Work order: Which lines of the entries below run from the one holding "of decreasingly excellent" to the one holding "around the wall, each", inclusive? Set down exactly those lines and no others.

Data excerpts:
┄┄┄┄┄┄┄┄┄┄┄┄┄┄┄┄┄┄┄┄

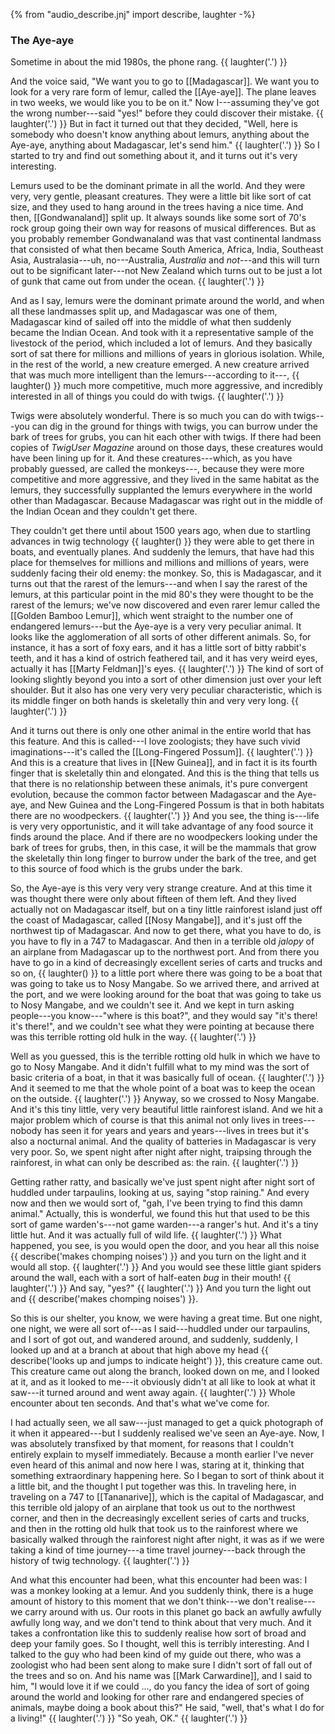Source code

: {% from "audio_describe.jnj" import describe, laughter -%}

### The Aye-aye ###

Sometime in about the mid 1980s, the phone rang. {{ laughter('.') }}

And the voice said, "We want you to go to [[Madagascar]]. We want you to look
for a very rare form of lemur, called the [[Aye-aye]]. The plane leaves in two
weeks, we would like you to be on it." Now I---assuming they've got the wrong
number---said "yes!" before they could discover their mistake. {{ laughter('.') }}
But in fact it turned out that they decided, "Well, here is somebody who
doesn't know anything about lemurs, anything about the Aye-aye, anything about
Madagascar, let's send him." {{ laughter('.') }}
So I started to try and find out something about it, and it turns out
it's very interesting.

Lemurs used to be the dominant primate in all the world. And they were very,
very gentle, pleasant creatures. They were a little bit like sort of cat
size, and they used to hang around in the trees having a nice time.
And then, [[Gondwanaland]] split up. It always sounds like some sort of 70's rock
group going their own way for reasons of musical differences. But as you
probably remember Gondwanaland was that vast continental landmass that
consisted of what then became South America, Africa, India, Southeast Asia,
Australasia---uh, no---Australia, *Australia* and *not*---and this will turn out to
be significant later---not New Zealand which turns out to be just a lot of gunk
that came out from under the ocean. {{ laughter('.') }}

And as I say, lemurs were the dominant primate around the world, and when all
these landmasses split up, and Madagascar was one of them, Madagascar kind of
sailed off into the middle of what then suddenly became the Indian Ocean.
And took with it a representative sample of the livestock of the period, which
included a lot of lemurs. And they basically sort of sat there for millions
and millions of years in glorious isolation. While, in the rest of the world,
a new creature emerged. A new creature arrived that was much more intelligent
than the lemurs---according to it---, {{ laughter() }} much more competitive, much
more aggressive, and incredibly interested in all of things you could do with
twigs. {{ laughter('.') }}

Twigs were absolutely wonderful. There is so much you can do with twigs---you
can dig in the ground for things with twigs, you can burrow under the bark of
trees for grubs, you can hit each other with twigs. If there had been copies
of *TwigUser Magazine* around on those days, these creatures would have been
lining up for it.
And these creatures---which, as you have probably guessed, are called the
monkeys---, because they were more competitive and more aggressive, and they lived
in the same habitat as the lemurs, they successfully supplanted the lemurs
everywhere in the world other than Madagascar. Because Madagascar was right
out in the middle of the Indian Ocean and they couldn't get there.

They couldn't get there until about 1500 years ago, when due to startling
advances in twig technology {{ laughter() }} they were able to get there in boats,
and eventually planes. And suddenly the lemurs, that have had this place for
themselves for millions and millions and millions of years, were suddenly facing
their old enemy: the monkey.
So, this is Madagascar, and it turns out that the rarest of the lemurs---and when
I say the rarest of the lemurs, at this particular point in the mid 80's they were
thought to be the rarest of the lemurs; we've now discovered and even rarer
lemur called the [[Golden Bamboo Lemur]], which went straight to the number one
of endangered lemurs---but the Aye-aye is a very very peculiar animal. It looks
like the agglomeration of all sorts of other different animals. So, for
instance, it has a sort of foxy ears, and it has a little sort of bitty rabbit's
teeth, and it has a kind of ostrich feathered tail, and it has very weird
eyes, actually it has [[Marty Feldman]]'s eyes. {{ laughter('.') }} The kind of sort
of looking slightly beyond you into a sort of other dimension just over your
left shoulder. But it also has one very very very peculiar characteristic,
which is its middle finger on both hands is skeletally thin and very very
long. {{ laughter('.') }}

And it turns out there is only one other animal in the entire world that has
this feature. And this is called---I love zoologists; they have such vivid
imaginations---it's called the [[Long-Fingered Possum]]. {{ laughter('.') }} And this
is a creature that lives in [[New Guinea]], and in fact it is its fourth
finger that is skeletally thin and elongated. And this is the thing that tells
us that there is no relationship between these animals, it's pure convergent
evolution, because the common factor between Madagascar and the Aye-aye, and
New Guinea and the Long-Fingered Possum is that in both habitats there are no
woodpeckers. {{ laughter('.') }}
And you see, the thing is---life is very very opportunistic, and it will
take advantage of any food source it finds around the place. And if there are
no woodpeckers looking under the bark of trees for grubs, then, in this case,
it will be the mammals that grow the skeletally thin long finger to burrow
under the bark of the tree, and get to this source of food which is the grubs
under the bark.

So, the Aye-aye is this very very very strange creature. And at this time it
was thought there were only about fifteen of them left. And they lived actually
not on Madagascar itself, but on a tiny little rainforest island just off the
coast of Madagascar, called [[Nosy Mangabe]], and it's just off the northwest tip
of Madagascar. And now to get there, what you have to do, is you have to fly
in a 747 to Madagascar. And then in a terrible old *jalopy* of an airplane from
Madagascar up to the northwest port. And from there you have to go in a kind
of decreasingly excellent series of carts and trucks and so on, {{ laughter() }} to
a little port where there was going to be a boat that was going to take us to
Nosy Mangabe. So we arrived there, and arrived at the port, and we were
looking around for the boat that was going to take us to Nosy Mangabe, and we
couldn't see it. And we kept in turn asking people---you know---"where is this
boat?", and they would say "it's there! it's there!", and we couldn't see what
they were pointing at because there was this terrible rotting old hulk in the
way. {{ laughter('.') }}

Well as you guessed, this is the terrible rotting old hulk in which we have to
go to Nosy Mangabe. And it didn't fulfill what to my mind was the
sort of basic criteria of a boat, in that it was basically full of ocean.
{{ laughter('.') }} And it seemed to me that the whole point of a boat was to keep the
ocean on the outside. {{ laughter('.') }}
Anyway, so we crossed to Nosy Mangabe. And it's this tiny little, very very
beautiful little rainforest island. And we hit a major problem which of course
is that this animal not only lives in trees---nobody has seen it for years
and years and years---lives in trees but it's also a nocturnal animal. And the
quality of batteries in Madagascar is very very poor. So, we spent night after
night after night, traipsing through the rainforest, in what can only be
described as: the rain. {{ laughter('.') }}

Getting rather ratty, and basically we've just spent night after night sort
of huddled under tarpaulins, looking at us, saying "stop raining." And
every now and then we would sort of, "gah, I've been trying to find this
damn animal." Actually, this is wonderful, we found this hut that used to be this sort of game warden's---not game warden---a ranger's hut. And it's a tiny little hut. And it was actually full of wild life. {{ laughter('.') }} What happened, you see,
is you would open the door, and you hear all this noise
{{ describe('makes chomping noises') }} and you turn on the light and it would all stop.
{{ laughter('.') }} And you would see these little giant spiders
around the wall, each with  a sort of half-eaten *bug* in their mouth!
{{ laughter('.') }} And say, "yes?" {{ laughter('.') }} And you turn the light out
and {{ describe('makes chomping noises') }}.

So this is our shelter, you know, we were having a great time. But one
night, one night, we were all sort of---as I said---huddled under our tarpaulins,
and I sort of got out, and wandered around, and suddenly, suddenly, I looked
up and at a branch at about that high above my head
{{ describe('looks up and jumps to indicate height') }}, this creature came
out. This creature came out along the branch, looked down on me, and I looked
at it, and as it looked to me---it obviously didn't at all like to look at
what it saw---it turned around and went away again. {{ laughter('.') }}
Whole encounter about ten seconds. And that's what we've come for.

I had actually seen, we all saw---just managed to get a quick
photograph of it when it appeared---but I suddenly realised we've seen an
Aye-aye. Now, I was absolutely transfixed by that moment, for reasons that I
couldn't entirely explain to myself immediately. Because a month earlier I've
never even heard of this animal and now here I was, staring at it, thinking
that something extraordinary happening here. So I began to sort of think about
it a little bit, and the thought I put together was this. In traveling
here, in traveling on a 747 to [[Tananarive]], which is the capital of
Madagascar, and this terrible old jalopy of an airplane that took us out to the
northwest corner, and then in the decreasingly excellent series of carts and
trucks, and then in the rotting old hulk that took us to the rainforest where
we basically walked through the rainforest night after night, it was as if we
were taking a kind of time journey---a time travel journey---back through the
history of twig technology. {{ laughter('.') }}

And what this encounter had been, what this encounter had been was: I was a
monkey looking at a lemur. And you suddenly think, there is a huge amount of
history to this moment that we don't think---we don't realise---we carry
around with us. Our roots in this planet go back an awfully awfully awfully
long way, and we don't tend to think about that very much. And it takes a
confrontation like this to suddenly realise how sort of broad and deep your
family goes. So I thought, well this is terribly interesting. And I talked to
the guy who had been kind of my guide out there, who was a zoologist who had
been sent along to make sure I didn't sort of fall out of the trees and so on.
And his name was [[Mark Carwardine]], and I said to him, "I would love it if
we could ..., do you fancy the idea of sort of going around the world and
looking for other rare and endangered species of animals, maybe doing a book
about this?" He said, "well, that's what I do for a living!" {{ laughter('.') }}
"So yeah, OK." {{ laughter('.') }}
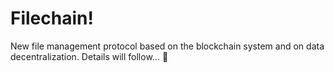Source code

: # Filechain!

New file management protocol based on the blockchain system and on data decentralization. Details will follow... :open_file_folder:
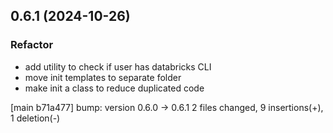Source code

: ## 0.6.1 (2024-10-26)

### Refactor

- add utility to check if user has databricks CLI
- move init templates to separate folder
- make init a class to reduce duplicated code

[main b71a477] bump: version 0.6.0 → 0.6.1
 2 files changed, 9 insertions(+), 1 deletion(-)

┄┄┄┄┄┄┄┄┄┄┄┄┄┄┄┄┄┄┄┄

Exercise response:
of decreasingly excellent series of carts and trucks and so on, {{ laughter() }} to
a little port where there was going to be a boat that was going to take us to
Nosy Mangabe. So we arrived there, and arrived at the port, and we were
looking around for the boat that was going to take us to Nosy Mangabe, and we
couldn't see it. And we kept in turn asking people---you know---"where is this
boat?", and they would say "it's there! it's there!", and we couldn't see what
they were pointing at because there was this terrible rotting old hulk in the
way. {{ laughter('.') }}

Well as you guessed, this is the terrible rotting old hulk in which we have to
go to Nosy Mangabe. And it didn't fulfill what to my mind was the
sort of basic criteria of a boat, in that it was basically full of ocean.
{{ laughter('.') }} And it seemed to me that the whole point of a boat was to keep the
ocean on the outside. {{ laughter('.') }}
Anyway, so we crossed to Nosy Mangabe. And it's this tiny little, very very
beautiful little rainforest island. And we hit a major problem which of course
is that this animal not only lives in trees---nobody has seen it for years
and years and years---lives in trees but it's also a nocturnal animal. And the
quality of batteries in Madagascar is very very poor. So, we spent night after
night after night, traipsing through the rainforest, in what can only be
described as: the rain. {{ laughter('.') }}

Getting rather ratty, and basically we've just spent night after night sort
of huddled under tarpaulins, looking at us, saying "stop raining." And
every now and then we would sort of, "gah, I've been trying to find this
damn animal." Actually, this is wonderful, we found this hut that used to be this sort of game warden's---not game warden---a ranger's hut. And it's a tiny little hut. And it was actually full of wild life. {{ laughter('.') }} What happened, you see,
is you would open the door, and you hear all this noise
{{ describe('makes chomping noises') }} and you turn on the light and it would all stop.
{{ laughter('.') }} And you would see these little giant spiders
around the wall, each with  a sort of half-eaten *bug* in their mouth!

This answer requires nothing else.